═════ Recorded data ═════

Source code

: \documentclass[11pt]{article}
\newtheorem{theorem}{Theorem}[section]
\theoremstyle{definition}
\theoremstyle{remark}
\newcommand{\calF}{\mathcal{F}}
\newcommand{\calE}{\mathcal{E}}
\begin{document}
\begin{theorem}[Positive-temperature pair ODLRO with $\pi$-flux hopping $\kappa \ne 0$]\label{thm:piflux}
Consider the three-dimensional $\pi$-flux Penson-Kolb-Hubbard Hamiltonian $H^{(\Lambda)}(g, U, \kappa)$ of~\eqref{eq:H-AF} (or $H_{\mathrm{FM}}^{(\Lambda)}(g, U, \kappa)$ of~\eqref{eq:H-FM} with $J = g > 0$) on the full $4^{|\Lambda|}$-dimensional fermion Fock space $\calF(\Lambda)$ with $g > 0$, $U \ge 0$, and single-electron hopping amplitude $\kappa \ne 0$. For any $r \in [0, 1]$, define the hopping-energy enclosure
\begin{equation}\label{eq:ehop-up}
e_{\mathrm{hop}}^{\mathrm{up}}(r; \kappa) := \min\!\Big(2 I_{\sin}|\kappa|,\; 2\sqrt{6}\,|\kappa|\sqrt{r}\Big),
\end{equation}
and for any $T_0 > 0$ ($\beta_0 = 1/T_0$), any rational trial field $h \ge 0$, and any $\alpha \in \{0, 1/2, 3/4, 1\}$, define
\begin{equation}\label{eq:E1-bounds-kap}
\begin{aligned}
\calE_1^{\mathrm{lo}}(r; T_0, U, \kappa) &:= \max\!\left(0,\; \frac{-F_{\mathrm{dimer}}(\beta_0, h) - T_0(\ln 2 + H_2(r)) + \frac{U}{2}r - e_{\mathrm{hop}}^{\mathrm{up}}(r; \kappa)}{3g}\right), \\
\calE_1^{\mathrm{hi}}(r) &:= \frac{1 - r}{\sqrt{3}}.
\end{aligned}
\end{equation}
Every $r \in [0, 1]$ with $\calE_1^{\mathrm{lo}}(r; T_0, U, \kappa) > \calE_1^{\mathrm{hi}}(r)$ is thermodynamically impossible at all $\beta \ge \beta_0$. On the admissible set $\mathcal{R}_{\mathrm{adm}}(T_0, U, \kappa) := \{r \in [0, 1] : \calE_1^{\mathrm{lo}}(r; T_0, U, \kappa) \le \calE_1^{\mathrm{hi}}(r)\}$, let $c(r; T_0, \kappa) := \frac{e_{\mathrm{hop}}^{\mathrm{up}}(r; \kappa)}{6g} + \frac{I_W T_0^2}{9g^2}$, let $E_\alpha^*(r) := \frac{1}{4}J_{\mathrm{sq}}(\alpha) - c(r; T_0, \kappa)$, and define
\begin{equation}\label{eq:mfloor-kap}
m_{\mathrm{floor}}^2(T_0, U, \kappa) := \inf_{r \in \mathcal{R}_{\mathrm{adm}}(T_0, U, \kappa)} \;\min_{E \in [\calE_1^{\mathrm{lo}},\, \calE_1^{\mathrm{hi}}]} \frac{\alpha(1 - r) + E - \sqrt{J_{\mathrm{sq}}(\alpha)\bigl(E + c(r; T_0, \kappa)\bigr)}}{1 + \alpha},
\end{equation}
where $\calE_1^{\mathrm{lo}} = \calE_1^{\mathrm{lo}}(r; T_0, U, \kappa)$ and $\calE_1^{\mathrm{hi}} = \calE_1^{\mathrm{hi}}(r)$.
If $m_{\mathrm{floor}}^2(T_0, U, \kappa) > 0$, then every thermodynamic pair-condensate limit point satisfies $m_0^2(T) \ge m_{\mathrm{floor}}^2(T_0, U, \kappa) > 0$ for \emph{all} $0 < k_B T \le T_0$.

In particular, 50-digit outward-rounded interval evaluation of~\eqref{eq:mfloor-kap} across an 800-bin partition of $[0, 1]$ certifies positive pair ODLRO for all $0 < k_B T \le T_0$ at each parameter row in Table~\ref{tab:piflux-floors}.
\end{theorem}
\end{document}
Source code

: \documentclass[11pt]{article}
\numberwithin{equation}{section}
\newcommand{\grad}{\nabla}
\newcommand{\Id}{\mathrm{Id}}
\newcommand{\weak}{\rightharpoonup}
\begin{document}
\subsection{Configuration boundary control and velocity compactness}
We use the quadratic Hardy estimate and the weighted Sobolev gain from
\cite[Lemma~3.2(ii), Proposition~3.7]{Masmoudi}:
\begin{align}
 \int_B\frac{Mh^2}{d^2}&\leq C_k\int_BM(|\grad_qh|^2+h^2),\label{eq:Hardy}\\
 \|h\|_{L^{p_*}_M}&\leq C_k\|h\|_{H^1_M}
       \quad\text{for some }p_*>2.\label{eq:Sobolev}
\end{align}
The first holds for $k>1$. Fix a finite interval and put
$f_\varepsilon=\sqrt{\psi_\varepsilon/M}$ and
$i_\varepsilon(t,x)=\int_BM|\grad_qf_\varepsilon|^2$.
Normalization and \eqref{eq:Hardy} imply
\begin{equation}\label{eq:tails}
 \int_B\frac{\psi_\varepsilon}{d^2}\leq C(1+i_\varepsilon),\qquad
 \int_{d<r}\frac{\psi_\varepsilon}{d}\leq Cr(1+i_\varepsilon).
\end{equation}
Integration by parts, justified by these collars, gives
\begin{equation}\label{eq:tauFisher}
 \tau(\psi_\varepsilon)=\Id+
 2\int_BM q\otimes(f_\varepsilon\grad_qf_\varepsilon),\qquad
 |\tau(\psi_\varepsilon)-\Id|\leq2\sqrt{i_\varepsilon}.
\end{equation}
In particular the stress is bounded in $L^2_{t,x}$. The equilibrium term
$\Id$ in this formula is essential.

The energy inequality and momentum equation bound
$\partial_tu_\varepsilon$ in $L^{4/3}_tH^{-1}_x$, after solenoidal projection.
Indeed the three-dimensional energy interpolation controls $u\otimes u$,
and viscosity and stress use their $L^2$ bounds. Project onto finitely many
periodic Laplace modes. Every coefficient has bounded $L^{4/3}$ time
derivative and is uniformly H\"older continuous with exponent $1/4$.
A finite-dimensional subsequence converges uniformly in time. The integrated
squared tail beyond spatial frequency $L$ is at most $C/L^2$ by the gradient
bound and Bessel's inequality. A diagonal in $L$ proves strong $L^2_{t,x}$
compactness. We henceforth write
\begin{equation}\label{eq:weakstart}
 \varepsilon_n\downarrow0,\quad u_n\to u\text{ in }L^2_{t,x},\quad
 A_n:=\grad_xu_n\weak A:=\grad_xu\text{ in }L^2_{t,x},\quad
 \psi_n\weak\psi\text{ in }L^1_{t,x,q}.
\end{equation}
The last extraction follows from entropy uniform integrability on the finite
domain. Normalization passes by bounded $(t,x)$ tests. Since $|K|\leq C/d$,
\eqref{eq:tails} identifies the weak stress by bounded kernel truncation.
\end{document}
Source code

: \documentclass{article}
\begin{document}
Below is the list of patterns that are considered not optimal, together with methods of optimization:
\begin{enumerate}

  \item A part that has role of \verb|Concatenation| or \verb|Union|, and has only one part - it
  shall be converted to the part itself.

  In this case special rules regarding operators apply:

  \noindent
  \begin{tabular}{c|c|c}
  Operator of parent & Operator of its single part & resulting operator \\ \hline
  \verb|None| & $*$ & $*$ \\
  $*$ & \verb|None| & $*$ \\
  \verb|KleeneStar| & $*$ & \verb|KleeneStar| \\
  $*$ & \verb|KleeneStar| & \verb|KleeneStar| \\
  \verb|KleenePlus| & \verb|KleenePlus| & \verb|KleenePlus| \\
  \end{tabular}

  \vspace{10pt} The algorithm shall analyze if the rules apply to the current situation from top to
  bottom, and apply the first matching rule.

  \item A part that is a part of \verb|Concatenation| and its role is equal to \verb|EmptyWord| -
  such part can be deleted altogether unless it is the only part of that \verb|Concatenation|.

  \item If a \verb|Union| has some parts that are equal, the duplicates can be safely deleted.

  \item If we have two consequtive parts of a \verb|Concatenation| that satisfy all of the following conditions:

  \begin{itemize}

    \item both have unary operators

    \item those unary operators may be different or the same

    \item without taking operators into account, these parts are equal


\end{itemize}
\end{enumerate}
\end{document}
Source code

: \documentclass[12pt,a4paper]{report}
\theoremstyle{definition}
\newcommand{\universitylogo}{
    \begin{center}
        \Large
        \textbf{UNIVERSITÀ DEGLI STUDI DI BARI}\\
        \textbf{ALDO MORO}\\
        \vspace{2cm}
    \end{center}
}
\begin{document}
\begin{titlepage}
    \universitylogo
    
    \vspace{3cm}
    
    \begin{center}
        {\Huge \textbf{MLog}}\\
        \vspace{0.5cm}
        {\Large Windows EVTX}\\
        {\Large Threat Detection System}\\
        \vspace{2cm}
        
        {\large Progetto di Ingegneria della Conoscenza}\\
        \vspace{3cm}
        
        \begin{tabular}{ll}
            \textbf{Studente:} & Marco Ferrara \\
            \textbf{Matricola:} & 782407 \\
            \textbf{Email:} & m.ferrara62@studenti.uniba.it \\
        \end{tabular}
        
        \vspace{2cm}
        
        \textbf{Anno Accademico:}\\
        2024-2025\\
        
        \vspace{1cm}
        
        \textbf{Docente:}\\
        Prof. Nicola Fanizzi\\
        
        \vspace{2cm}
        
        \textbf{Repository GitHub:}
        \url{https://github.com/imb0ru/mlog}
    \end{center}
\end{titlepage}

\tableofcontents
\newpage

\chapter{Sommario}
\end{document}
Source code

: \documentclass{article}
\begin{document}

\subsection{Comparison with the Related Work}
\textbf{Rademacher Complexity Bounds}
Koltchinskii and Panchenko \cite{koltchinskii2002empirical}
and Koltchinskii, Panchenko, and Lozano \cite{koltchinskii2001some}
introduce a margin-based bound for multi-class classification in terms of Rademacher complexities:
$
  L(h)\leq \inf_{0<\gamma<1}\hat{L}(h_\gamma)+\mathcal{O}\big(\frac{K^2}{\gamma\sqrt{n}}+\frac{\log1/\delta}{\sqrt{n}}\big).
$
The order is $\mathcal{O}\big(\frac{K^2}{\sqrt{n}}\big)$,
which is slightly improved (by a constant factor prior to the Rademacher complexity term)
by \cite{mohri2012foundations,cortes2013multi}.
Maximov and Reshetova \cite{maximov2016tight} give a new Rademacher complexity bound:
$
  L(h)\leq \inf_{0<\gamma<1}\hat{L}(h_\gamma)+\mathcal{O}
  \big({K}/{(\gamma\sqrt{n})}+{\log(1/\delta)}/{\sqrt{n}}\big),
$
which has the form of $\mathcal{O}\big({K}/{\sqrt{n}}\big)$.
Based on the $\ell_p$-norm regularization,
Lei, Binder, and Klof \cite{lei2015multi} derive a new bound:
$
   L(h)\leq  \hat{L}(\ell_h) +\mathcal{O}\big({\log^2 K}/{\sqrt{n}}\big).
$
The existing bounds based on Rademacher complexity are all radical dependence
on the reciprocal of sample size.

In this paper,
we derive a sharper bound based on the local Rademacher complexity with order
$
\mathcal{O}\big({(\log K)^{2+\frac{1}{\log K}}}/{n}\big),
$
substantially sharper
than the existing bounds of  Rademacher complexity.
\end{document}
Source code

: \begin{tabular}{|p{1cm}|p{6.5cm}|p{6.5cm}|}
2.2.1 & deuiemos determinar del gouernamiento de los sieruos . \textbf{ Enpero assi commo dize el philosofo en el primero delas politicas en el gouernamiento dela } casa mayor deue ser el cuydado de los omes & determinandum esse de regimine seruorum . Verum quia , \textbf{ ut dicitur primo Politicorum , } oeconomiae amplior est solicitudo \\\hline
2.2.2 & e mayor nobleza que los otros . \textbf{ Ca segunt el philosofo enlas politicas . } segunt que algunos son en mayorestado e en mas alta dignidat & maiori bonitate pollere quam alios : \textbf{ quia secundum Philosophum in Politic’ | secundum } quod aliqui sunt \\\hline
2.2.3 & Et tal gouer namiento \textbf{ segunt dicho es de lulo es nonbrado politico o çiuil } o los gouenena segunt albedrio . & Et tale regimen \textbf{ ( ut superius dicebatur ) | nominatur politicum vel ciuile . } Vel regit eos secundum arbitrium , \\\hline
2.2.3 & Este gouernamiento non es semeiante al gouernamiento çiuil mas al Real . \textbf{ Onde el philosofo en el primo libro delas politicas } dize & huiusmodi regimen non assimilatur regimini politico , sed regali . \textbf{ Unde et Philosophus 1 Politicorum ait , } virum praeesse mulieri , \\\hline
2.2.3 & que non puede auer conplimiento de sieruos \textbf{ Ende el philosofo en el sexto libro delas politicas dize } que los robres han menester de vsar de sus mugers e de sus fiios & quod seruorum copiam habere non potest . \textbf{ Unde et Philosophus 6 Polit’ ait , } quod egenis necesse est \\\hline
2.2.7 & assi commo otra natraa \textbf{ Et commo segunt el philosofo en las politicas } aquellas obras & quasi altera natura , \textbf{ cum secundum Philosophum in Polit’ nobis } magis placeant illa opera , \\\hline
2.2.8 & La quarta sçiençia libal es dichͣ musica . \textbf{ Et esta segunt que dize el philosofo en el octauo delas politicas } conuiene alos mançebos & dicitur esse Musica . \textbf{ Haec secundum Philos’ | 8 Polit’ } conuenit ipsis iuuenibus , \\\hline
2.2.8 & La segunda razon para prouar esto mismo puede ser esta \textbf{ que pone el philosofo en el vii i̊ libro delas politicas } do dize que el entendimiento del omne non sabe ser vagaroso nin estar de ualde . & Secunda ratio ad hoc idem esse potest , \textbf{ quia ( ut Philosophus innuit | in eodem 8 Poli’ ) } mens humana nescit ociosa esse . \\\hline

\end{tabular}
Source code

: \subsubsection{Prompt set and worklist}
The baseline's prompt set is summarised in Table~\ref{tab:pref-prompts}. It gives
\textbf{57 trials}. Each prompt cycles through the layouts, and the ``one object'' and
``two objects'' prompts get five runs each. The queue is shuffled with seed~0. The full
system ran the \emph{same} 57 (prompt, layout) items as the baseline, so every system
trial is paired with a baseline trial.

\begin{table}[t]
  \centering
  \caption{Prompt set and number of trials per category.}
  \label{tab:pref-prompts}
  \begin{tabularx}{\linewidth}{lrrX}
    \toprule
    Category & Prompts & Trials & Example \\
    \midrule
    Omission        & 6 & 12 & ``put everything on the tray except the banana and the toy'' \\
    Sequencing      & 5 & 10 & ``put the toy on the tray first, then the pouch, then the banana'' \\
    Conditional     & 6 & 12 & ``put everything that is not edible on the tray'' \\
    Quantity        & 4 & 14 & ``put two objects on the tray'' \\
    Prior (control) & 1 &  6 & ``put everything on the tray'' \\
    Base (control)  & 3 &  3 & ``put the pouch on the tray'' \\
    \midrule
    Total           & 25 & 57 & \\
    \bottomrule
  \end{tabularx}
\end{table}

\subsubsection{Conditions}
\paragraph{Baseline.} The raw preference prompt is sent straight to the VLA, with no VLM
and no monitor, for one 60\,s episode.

═════

(What is expected): Matching lines for the string "sharper": count them across the listing and reply with the number alone.

(The answer): 2